=== Records for this task ===
:::::
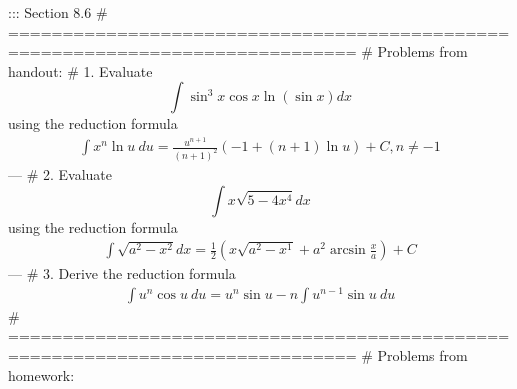 ::: Section 8.6
# ==============================================================================
# Problems from handout:
# 1.
Evaluate
\[\int\sin^3 x\cos x\ln(\sin x)dx\]
using the reduction formula
\begin{gather*}
\int x^n\ln u\ du=\frac{u^{n+1}}{(n+1)^2}(-1+(n+1)\ln u)+C,n\neq -1
\end{gather*}
---
# 2.
Evaluate
\[\int x\sqrt{5-4x^4}dx\]
using the reduction formula
\begin{gather*}
\int\sqrt{a^2-x^2}dx=\frac{1}{2}\left(x\sqrt{a^2-x^1}+a^2\arcsin\frac{x}{a}\right)+C
\end{gather*}
---
# 3.
Derive the reduction formula
\begin{gather*}
\int u^n\cos u\ du=u^n\sin u-n\int u^{n-1}\sin u\ du
\end{gather*}
# ==============================================================================
# Problems from homework:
:::::
=== How to complete this task ===
Line by line, check the data above for the word "from" and state how many lines contain it. Give only the number.

=== Expected answer ===
2